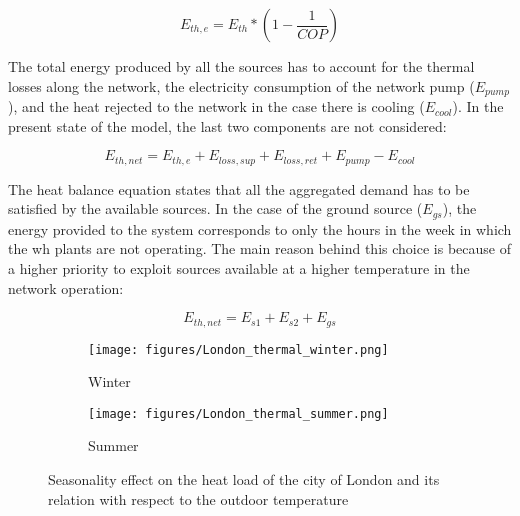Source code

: \documentclass{article}
\begin{document}
\begin{equation}
E_{th,e} = E_{th}* \left(1-\frac{1}{COP}\right) 
\end{equation}

The total energy produced by all the sources has to account for the thermal losses along the network, the electricity consumption of the network pump ($E_{pump}$), and the heat rejected to the network in the case there is cooling ($E_{cool}$). In the present state of the model, the last two components are not considered:

\begin{equation}
E_{th,net} = E_{th,e} + E_{loss,sup} + E_{loss,ret} + E_{pump} - E_{cool}
\end{equation}

The heat balance equation states that all the aggregated demand has to be satisfied by the available sources. In the case of the ground source ($E_{gs}$), the energy provided to the system corresponds to only the hours in the week in which the \gls{wh} plants are not operating. The main reason behind this choice is because of a higher priority to exploit sources available at a higher temperature  in the network operation:

\begin{equation}
E_{th,net} = E_{s1} + E_{s2}+ E_{gs}
\end{equation}


\begin{figure}[h]
\begin{subfigure}{\textwidth}
\texttt{[image: figures/London\_thermal\_winter.png]}
\caption{Winter}
\label{fig:London_thermal_winter}
\end{subfigure}

\begin{subfigure}{\textwidth}
\texttt{[image: figures/London\_thermal\_summer.png]}
\caption{Summer}
\label{fig:London_thermal_summer}
\end{subfigure}

\caption{Seasonality effect on the heat load of the city of London and its relation with respect to the outdoor temperature}
\label{fig:london_thermal}
\end{figure}
\end{document}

• [ABOUT THIS TASK] Transcribe the full listing above exactly, with the images removed.

• [FINISHED EXERCISE]
Source code

: \documentclass{article}
\begin{document}
\begin{equation}
E_{th,e} = E_{th}* \left(1-\frac{1}{COP}\right) 
\end{equation}

The total energy produced by all the sources has to account for the thermal losses along the network, the electricity consumption of the network pump ($E_{pump}$), and the heat rejected to the network in the case there is cooling ($E_{cool}$). In the present state of the model, the last two components are not considered:

\begin{equation}
E_{th,net} = E_{th,e} + E_{loss,sup} + E_{loss,ret} + E_{pump} - E_{cool}
\end{equation}

The heat balance equation states that all the aggregated demand has to be satisfied by the available sources. In the case of the ground source ($E_{gs}$), the energy provided to the system corresponds to only the hours in the week in which the \gls{wh} plants are not operating. The main reason behind this choice is because of a higher priority to exploit sources available at a higher temperature  in the network operation:

\begin{equation}
E_{th,net} = E_{s1} + E_{s2}+ E_{gs}
\end{equation}


\begin{figure}[h]
\begin{subfigure}{\textwidth}
\texttt{[image: figures/London\_thermal\_winter.png]}
\caption{Winter}
\label{fig:London_thermal_winter}
\end{subfigure}

\begin{subfigure}{\textwidth}
\texttt{[image: figures/London\_thermal\_summer.png]}
\caption{Summer}
\label{fig:London_thermal_summer}
\end{subfigure}

\caption{Seasonality effect on the heat load of the city of London and its relation with respect to the outdoor temperature}
\label{fig:london_thermal}
\end{figure}
\end{document}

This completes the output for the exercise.